Exercise brief: Please repeat the data below exactly, with the pictures removed.

Available records:
═══

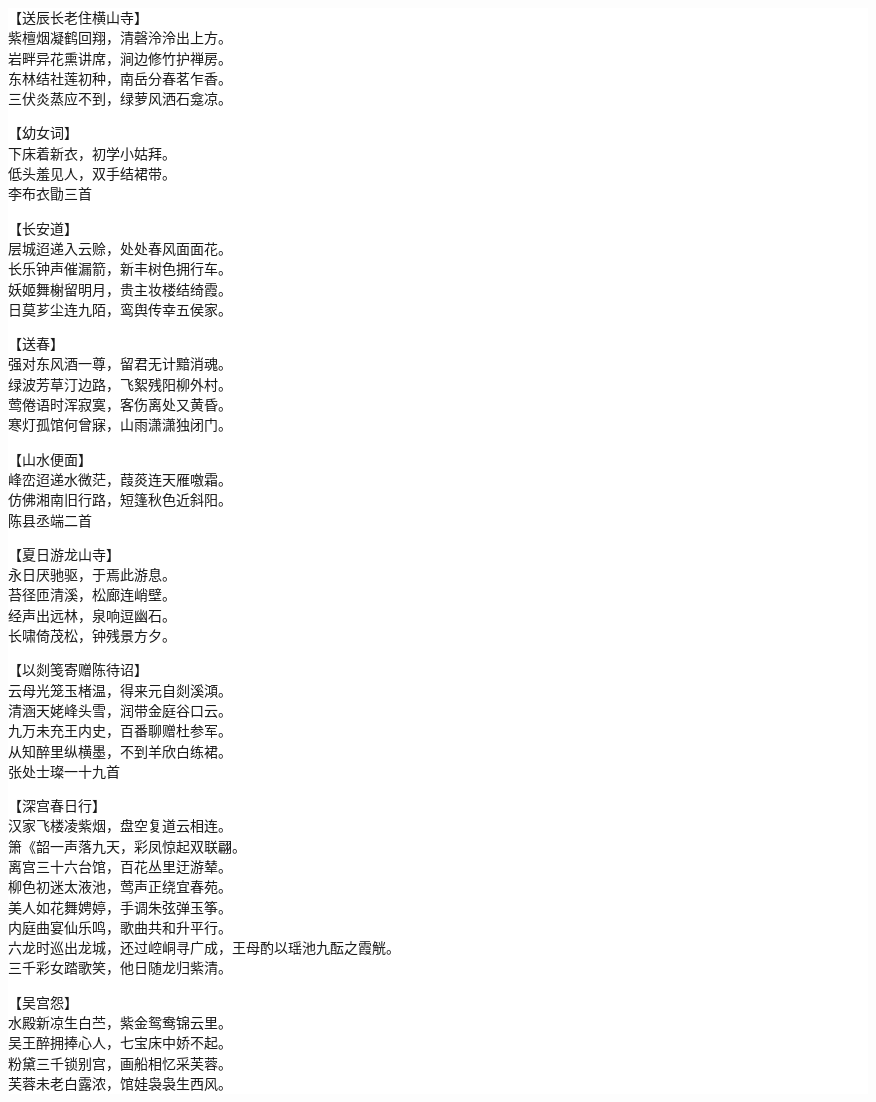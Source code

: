 【送辰长老住横山寺】  
紫檀烟凝鹤回翔，清磬泠泠出上方。  
岩畔异花熏讲席，涧边修竹护禅房。  
东林结社莲初种，南岳分春茗乍香。  
三伏炎蒸应不到，绿萝风洒石龛凉。  

【幼女词】  
下床着新衣，初学小姑拜。  
低头羞见人，双手结裙带。  
李布衣勖三首  

【长安道】  
层城迢递入云赊，处处春风面面花。  
长乐钟声催漏箭，新丰树色拥行车。  
妖姬舞榭留明月，贵主妆楼结绮霞。  
日莫芗尘连九陌，鸾舆传幸五侯家。  

【送春】  
强对东风酒一尊，留君无计黯消魂。  
绿波芳草汀边路，飞絮残阳柳外村。  
莺倦语时浑寂寞，客伤离处又黄昏。  
寒灯孤馆何曾寐，山雨潇潇独闭门。  

【山水便面】  
峰峦迢递水微茫，葭菼连天雁噭霜。  
仿佛湘南旧行路，短篷秋色近斜阳。  
陈县丞端二首  

【夏日游龙山寺】  
永日厌驰驱，于焉此游息。  
苔径匝清溪，松廊连峭壁。  
经声出远林，泉响逗幽石。  
长啸倚茂松，钟残景方夕。  

【以剡笺寄赠陈待诏】  
云母光笼玉楮温，得来元自剡溪澒。  
清涵天姥峰头雪，润带金庭谷口云。  
九万未充王内史，百番聊赠杜参军。  
从知醉里纵横墨，不到羊欣白练裙。  
张处士璨一十九首  

【深宫春日行】  
汉家飞楼凌紫烟，盘空复道云相连。  
箫《韶一声落九天，彩凤惊起双联翩。  
离宫三十六台馆，百花丛里迂游辇。  
柳色初迷太液池，莺声正绕宜春苑。  
美人如花舞娉婷，手调朱弦弹玉筝。  
内庭曲宴仙乐鸣，歌曲共和升平行。  
六龙时巡出龙城，还过崆峒寻广成，王母酌以瑶池九酝之霞觥。  
三千彩女踏歌笑，他日随龙归紫清。  

【吴宫怨】  
水殿新凉生白苎，紫金鸳鸯锦云里。  
吴王醉拥捧心人，七宝床中娇不起。  
粉黛三千锁别宫，画船相忆采芙蓉。  
芙蓉未老白露浓，馆娃袅袅生西风。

═══

Expected answer:
Source code

: 【送辰长老住横山寺】  
紫檀烟凝鹤回翔，清磬泠泠出上方。  
岩畔异花熏讲席，涧边修竹护禅房。  
东林结社莲初种，南岳分春茗乍香。  
三伏炎蒸应不到，绿萝风洒石龛凉。  

【幼女词】  
下床着新衣，初学小姑拜。  
低头羞见人，双手结裙带。  
李布衣勖三首  

【长安道】  
层城迢递入云赊，处处春风面面花。  
长乐钟声催漏箭，新丰树色拥行车。  
妖姬舞榭留明月，贵主妆楼结绮霞。  
日莫芗尘连九陌，鸾舆传幸五侯家。  

【送春】  
强对东风酒一尊，留君无计黯消魂。  
绿波芳草汀边路，飞絮残阳柳外村。  
莺倦语时浑寂寞，客伤离处又黄昏。  
寒灯孤馆何曾寐，山雨潇潇独闭门。  

【山水便面】  
峰峦迢递水微茫，葭菼连天雁噭霜。  
仿佛湘南旧行路，短篷秋色近斜阳。  
陈县丞端二首  

【夏日游龙山寺】  
永日厌驰驱，于焉此游息。  
苔径匝清溪，松廊连峭壁。  
经声出远林，泉响逗幽石。  
长啸倚茂松，钟残景方夕。  

【以剡笺寄赠陈待诏】  
云母光笼玉楮温，得来元自剡溪澒。  
清涵天姥峰头雪，润带金庭谷口云。  
九万未充王内史，百番聊赠杜参军。  
从知醉里纵横墨，不到羊欣白练裙。  
张处士璨一十九首  

【深宫春日行】  
汉家飞楼凌紫烟，盘空复道云相连。  
箫《韶一声落九天，彩凤惊起双联翩。  
离宫三十六台馆，百花丛里迂游辇。  
柳色初迷太液池，莺声正绕宜春苑。  
美人如花舞娉婷，手调朱弦弹玉筝。  
内庭曲宴仙乐鸣，歌曲共和升平行。  
六龙时巡出龙城，还过崆峒寻广成，王母酌以瑶池九酝之霞觥。  
三千彩女踏歌笑，他日随龙归紫清。  

【吴宫怨】  
水殿新凉生白苎，紫金鸳鸯锦云里。  
吴王醉拥捧心人，七宝床中娇不起。  
粉黛三千锁别宫，画船相忆采芙蓉。  
芙蓉未老白露浓，馆娃袅袅生西风。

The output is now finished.